Copy out each line below containing "պայմանով".

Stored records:
_ _ _ _ _ _ _
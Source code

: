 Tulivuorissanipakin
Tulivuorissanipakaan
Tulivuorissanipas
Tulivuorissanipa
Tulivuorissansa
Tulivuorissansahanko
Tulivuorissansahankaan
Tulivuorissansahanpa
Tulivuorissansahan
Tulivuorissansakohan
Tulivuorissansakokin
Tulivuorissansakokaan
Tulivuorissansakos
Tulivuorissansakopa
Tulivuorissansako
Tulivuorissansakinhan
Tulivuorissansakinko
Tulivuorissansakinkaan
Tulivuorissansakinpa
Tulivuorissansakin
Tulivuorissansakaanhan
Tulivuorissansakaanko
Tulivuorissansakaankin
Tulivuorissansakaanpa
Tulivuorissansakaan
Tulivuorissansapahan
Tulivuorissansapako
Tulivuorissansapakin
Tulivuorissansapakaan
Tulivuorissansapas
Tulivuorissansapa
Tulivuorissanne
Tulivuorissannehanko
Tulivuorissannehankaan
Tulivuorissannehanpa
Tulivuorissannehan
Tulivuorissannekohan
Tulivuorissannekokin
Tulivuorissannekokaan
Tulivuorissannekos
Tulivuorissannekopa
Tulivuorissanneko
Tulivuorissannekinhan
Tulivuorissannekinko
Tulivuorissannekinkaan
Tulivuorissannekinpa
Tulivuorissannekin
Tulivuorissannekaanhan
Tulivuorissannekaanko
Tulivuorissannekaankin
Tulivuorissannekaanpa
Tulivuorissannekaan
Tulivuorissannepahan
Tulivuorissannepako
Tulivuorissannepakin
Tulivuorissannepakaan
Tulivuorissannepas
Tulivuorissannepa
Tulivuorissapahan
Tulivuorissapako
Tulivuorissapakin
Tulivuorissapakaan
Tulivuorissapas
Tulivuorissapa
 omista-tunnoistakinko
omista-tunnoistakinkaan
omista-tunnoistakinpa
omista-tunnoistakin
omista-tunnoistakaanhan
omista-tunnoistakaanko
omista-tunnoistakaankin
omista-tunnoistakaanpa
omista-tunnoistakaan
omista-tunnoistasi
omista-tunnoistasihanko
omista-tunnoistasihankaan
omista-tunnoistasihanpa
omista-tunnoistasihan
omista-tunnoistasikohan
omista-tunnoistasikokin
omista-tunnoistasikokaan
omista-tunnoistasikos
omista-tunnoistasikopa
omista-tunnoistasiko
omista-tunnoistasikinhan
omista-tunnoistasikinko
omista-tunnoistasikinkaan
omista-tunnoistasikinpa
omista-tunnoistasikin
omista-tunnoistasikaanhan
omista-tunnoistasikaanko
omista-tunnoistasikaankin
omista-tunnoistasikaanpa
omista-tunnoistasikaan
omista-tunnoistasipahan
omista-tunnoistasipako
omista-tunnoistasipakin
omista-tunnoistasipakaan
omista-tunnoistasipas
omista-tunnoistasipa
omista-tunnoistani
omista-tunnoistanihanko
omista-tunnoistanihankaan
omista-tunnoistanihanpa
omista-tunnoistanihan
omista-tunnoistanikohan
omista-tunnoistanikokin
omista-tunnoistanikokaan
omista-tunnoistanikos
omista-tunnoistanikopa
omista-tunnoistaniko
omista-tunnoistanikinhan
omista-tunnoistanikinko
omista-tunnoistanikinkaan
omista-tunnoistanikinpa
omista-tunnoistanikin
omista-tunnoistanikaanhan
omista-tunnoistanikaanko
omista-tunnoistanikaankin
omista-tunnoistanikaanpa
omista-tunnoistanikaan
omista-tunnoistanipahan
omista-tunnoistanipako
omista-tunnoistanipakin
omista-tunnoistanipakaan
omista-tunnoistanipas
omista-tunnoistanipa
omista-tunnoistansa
_ _ _ _ _ _ _
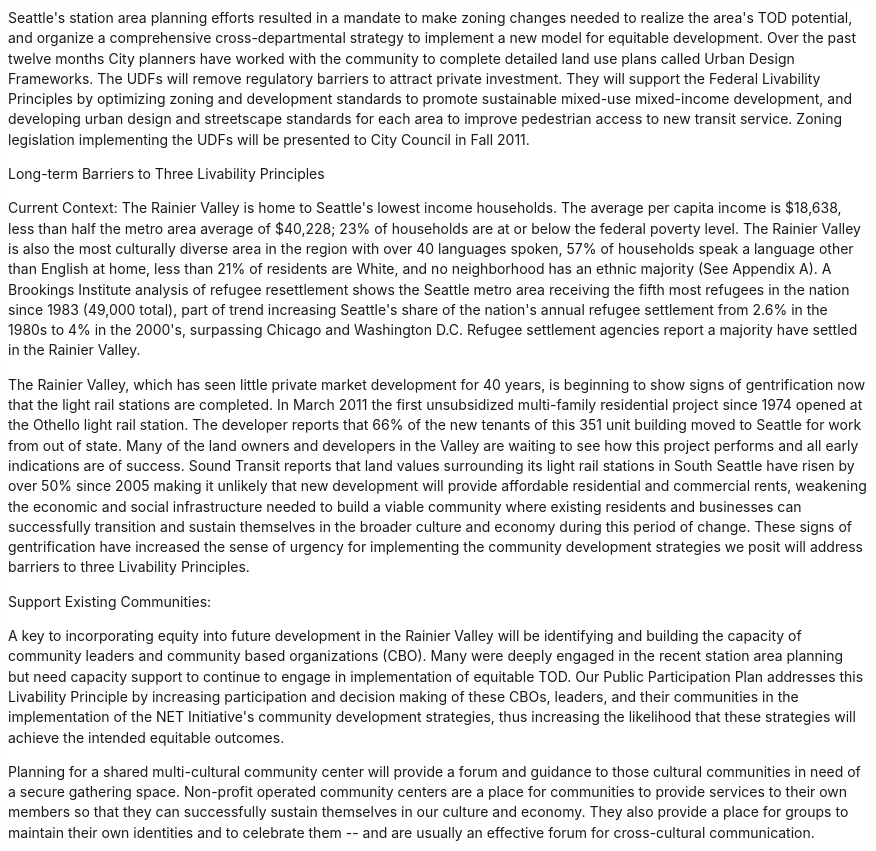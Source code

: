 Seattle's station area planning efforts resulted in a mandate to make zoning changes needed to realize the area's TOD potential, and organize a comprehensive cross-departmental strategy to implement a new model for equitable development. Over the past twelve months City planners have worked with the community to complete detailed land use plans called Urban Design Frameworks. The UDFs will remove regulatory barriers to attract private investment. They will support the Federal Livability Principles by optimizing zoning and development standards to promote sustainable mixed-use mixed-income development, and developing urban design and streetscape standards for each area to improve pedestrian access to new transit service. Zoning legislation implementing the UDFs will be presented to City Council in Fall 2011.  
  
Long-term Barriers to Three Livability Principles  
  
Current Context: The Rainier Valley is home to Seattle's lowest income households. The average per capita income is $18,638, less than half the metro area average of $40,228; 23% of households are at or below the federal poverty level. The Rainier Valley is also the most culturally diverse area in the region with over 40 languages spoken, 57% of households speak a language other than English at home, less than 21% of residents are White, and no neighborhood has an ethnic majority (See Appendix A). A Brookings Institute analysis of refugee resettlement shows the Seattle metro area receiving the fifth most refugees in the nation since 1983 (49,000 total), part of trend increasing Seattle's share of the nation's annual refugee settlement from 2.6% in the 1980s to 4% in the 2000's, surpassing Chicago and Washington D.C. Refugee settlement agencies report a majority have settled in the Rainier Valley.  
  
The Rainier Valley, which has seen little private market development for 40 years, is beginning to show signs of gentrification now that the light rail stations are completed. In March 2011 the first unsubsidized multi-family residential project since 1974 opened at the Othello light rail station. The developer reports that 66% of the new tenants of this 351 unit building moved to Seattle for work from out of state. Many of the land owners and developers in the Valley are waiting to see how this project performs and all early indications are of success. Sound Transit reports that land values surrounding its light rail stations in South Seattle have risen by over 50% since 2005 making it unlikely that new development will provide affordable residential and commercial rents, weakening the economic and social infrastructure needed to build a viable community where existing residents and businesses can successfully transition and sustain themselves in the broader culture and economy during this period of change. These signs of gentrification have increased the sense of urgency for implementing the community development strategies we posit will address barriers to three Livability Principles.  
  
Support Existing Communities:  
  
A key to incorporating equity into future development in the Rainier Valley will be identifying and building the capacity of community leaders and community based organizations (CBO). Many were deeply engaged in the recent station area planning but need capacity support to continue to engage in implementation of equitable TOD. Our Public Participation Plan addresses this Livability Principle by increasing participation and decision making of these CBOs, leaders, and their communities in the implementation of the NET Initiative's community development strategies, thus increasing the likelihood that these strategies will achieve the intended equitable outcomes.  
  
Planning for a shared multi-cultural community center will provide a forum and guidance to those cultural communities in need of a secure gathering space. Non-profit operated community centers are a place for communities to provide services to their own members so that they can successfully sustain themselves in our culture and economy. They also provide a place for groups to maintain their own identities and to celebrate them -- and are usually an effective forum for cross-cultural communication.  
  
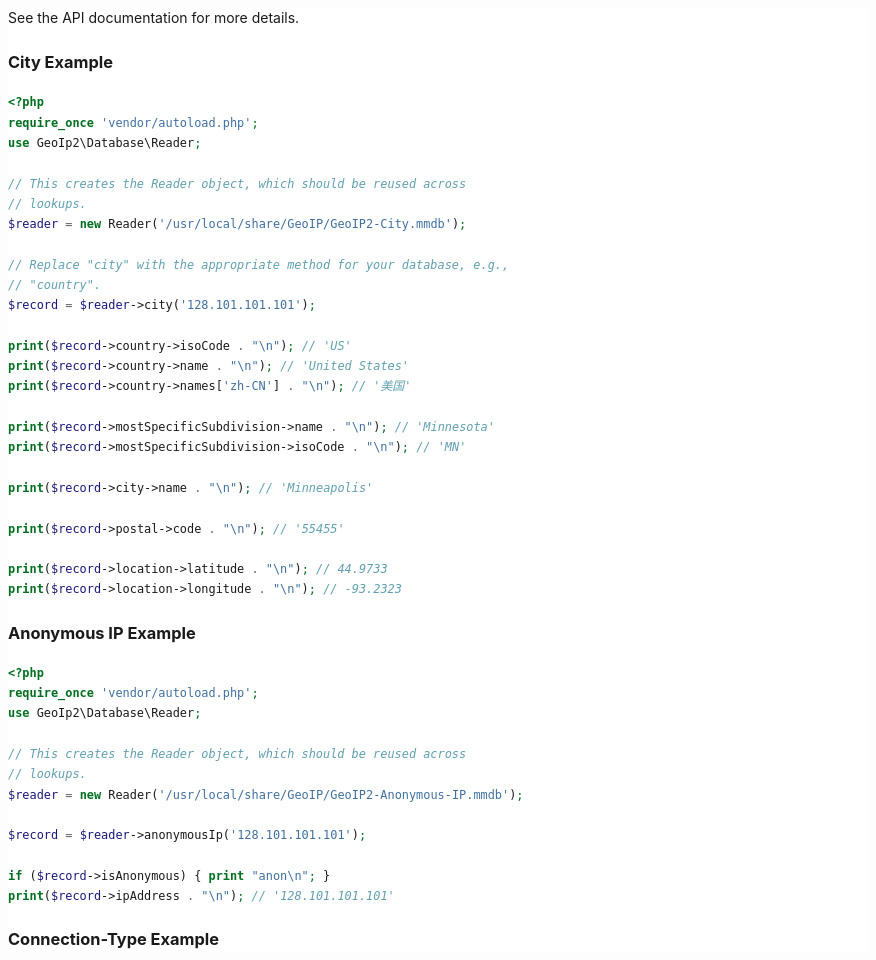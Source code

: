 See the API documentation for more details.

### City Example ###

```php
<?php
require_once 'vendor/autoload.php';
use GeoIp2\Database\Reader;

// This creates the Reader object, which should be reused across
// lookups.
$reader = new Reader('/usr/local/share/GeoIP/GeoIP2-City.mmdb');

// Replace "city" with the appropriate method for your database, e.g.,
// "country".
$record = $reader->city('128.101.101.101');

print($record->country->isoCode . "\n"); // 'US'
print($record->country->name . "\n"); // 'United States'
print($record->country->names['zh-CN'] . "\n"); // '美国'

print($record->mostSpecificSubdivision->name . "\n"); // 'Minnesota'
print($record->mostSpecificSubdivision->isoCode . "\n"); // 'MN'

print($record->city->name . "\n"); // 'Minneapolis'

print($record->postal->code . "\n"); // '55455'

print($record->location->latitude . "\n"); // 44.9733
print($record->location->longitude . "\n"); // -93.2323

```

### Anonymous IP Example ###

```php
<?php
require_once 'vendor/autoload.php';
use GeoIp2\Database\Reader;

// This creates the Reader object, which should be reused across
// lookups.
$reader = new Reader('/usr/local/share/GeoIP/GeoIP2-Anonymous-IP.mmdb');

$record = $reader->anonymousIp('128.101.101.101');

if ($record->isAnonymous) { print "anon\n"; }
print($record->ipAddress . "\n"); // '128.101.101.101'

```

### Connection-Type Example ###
_ _ _ _ _ _ _
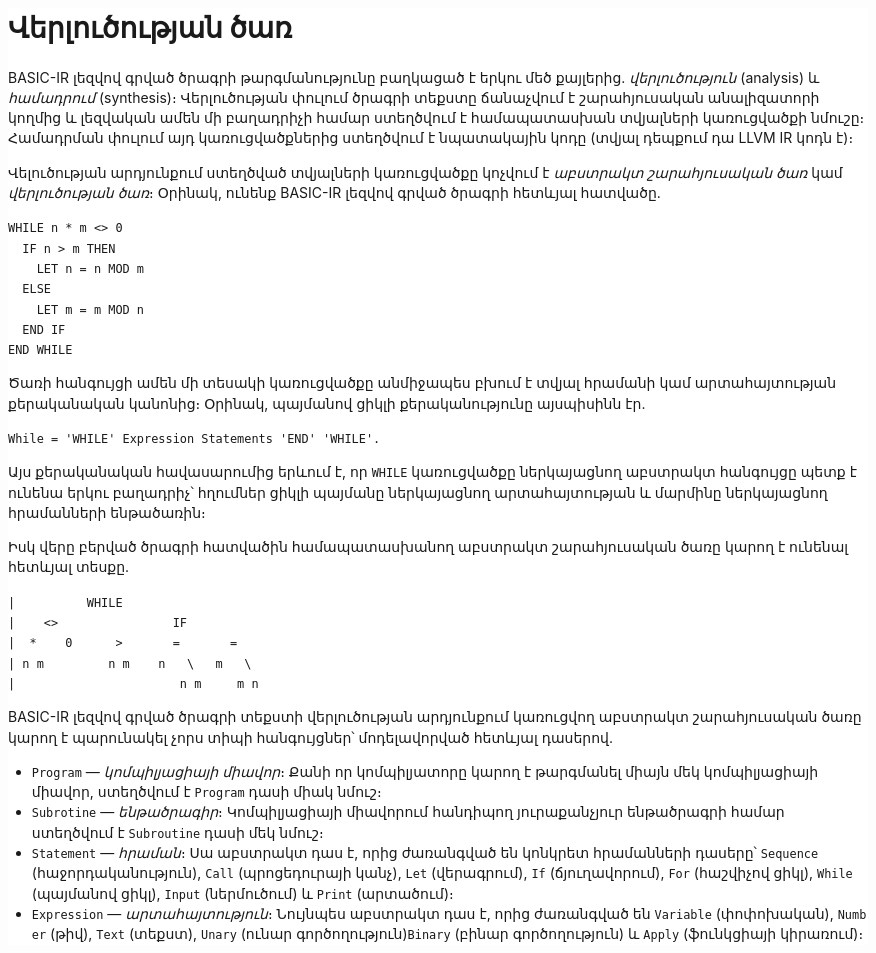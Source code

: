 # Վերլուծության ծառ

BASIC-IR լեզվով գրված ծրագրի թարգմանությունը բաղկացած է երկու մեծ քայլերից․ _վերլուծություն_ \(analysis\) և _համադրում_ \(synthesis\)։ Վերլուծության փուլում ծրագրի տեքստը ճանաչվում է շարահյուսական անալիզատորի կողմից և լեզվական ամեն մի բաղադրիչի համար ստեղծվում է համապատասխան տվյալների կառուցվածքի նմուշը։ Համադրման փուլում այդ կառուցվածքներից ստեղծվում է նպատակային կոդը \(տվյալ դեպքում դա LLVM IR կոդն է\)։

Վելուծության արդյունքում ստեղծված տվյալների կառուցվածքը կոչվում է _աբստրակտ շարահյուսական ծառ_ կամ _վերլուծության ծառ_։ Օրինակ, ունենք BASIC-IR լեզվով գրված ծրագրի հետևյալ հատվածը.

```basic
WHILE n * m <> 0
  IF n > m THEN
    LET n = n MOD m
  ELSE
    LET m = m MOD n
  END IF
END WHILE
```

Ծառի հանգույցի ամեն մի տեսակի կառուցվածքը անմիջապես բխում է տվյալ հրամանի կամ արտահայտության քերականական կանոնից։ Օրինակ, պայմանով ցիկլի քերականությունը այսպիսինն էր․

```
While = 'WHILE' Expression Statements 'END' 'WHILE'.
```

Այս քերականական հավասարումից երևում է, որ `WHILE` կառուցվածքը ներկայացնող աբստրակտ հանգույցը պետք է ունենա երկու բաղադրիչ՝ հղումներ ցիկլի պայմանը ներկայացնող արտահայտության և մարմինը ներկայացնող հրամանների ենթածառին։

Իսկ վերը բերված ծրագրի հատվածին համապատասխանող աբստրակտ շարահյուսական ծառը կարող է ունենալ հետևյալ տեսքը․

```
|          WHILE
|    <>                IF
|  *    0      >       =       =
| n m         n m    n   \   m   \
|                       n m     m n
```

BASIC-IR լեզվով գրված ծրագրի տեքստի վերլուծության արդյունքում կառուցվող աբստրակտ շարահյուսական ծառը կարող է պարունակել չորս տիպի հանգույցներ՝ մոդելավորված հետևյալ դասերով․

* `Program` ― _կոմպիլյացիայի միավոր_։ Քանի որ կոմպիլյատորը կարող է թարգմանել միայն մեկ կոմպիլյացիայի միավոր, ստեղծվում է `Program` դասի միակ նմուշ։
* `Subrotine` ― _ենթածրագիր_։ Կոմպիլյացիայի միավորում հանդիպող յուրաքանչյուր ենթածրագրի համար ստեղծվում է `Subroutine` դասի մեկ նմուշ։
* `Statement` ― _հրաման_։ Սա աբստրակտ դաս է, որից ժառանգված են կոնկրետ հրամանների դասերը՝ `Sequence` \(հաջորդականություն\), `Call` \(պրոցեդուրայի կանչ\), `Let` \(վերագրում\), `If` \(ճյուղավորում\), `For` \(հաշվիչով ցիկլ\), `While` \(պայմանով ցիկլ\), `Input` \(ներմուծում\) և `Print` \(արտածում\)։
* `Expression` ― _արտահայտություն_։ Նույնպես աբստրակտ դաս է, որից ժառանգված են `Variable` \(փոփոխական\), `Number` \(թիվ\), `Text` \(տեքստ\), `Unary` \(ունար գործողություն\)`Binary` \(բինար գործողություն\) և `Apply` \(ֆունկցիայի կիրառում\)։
_ _ _ _ _ _ _
*OUTPUT BELOW*
Ծառի հանգույցի ամեն մի տեսակի կառուցվածքը անմիջապես բխում է տվյալ հրամանի կամ արտահայտության քերականական կանոնից։ Օրինակ, պայմանով ցիկլի քերականությունը այսպիսինն էր․
* `Statement` ― _հրաման_։ Սա աբստրակտ դաս է, որից ժառանգված են կոնկրետ հրամանների դասերը՝ `Sequence` \(հաջորդականություն\), `Call` \(պրոցեդուրայի կանչ\), `Let` \(վերագրում\), `If` \(ճյուղավորում\), `For` \(հաշվիչով ցիկլ\), `While` \(պայմանով ցիկլ\), `Input` \(ներմուծում\) և `Print` \(արտածում\)։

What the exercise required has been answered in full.